Our model puts this drug's chance of eventual approval at 37%. That starts from the historical approval rate for Phase 3 drugs in this area - about 48% - then shifts up or down based on ten facts about the trial and sponsor. On the positive side, the trial has more secondary endpoints and larger enrollment than typical for this phase; on the negative side, the blinding is heavier than usual and earlier-phase results were weak or limited. The remaining facts were close to average, so they left the estimate near where it began.

The primary efficacy risk has now resolved unfavorably: HARMONY missed PFS in 1L melanoma with HR 0.845 (high dose, p=0.0627) and HR 0.931 (low dose, p=0.4661) [8]. The forward risks are now different. Regulatory risk: Regeneron has not committed to a filing path. A submission attempting to use near-miss PFS plus immature OS is possible but historically unfavorable at FDA without unmet medical need, which a crowded 1L melanoma market does not provide. Class read-through risk: a confirmed PD-1 + LAG-3 doublet (Opdualag, RELATIVITY-047) cleared PFS over PD-1 monotherapy, while fianlimab + cemiplimab failed to do so. This raises the possibility that fianlimab itself, cemiplimab as a backbone, or both, is the weaker component versus the BMS asset - important for the NSCLC Phase 3 (NCT05785767), which uses the same drugs against the same biology in a different tumor [9]. Safety risk is manageable and unchanged: Regeneron stated no new safety signals emerged in HARMONY [8]. Phase 1 had shown a notable rate of adrenal insufficiency with fianlimab + cemiplimab - higher than seen with anti-PD-1 alone, an on-target immune-related toxicity that can be permanent and requires lifelong hormone replacement [1][2]. Commercial risk: Opdualag's modest commercial trajectory in 1L melanoma already showed oncologist hesitance to adopt LAG-3 combinations over single-agent pembrolizumab. A fianlimab + cemiplimab approval - even if achievable - would enter the same crowded space with a numerically weaker Phase 3 dataset than Opdualag had. Execution risk: low. Regeneron runs clean trials, and the HARMONY conduct is not in question - the molecule under-delivered, not the operations.

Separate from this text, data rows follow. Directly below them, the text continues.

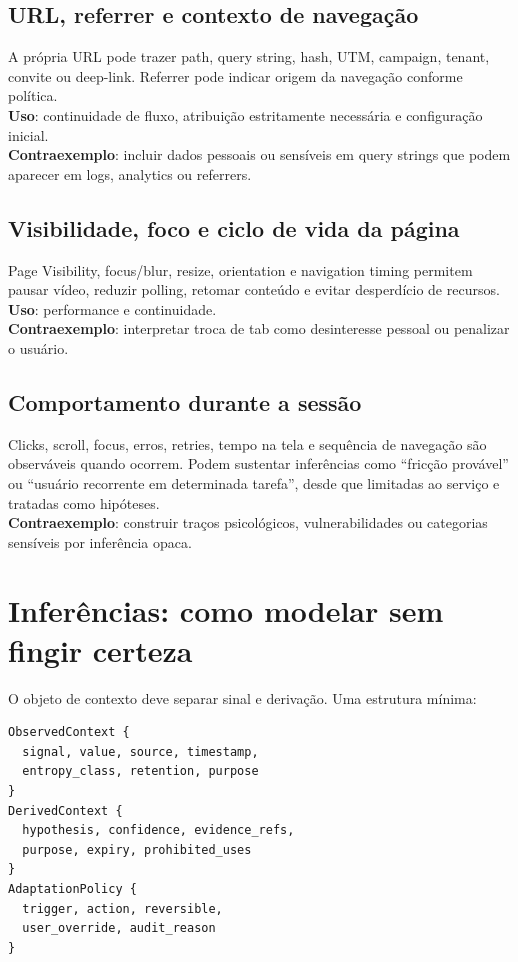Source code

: \documentclass[11pt,a4paper]{article}
\begin{document}
\subsection{URL, referrer e contexto de navegação}
A própria URL pode trazer path, query string, hash, UTM, campaign, tenant, convite ou deep-link. Referrer pode indicar origem da navegação conforme política.\\
\textbf{Uso}: continuidade de fluxo, atribuição estritamente necessária e configuração inicial.\\
\textbf{Contraexemplo}: incluir dados pessoais ou sensíveis em query strings que podem aparecer em logs, analytics ou referrers.

\subsection{Visibilidade, foco e ciclo de vida da página}
Page Visibility, focus/blur, resize, orientation e navigation timing permitem pausar vídeo, reduzir polling, retomar conteúdo e evitar desperdício de recursos.\\
\textbf{Uso}: performance e continuidade.\\
\textbf{Contraexemplo}: interpretar troca de tab como desinteresse pessoal ou penalizar o usuário.

\subsection{Comportamento durante a sessão}
Clicks, scroll, focus, erros, retries, tempo na tela e sequência de navegação são observáveis quando ocorrem. Podem sustentar inferências como ``fricção provável'' ou ``usuário recorrente em determinada tarefa'', desde que limitadas ao serviço e tratadas como hipóteses.\\
\textbf{Contraexemplo}: construir traços psicológicos, vulnerabilidades ou categorias sensíveis por inferência opaca.

\section{Inferências: como modelar sem fingir certeza}
O objeto de contexto deve separar sinal e derivação. Uma estrutura mínima:
\begin{verbatim}
ObservedContext {
  signal, value, source, timestamp,
  entropy_class, retention, purpose
}
DerivedContext {
  hypothesis, confidence, evidence_refs,
  purpose, expiry, prohibited_uses
}
AdaptationPolicy {
  trigger, action, reversible,
  user_override, audit_reason
}
\end{verbatim}
\end{document}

The Phase 3 miss has resolved the buy/sell question I had previously framed: under the prior thesis, an HR at or below 0.65 with separating OS curves would have been a buy signal - the actual HR of 0.845 is in the 'technically meaningful PFS delta, statistically insufficient, commercially difficult' zone, and in fact did not even clear statistical significance. Three things matter now. (1) Regulatory path: watch for Regeneron's stated filing strategy. The narrow miss (p=0.0627) means OS maturation or a post-hoc biomarker subset could provide a path, but the base-case expectation should be that this dataset does not yield a 1L melanoma label. (2) NSCLC pivot: the parallel Phase 3 NCT05785767 (fianlimab + cemiplimab vs. cemiplimab monotherapy in 1L PD-L1≥50% NSCLC) is now the most consequential remaining catalyst for the entire fianlimab program [9]. The HARMONY result is a negative read-through - the LAG-3 increment over PD-1 monotherapy is empirically smaller than RELATIVITY-047 had suggested, and that increment is exactly what the NSCLC trial needs to demonstrate. The neoadjuvant NSCLC Phase 2 (NCT06161441) reading pCR (no viable tumor cells in resected tissue at surgery) provides a faster, cleaner secondary signal [5]. (3) LAG-3 class implications: Opdualag remains the only approved LAG-3 asset, and HARMONY does not improve confidence in the class beyond the relatlimab + nivolumab specific combination. Stock impact for Regeneron: limited but real. Regeneron's 2025 revenue base (~$14.3B, anchored by Eylea, Dupixent collaboration profits, and cemiplimab [6]) makes fianlimab strategically important but not financially critical - the HARMONY miss removed a peak-sales scenario but does not threaten core franchise economics. Net assessment: the 'track but don't trade' framing has resolved; the fianlimab melanoma story is materially over, and the watch list shifts entirely to NSCLC readouts and any Regeneron commentary on regulatory intent for HARMONY. Do not extrapolate from a recovery narrative on the secondary OS data without seeing it.